13 There can be no doubt that the Chief Industrial Magistrate erred in his application of the principles of parity and totality. The respondent and Ms Pan should have been treated alike, there being no relevant difference in their levels of culpability, and yet, by reference to the different scales of penalties, the respondent was fined in the order of one-tenth the amount Ms Pan was fined. There is no justification for his Honour's finding that Ms Pan's culpability was of a higher order to the culpability of the respondent simply on the basis that she was an active director and 50 per cent shareholder.

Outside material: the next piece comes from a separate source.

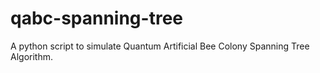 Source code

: # qabc-spanning-tree
A python script to simulate Quantum Artificial Bee Colony Spanning Tree Algorithm.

14 The principle of totality is relevant when a court is sentencing a defendant for more than one offence which contain common elements. In relation to totality, his Honour made the following observation which clearly demonstrates an error of law:
In relation to both s 8(2) offences, I find that in each case the nature and quality of the offence indicates that penalties in the medium range are warranted subject to appropriate consideration for the subjective mitigating factors and after taking into account relevant sentencing principles including the principle of parity and the principle of totality.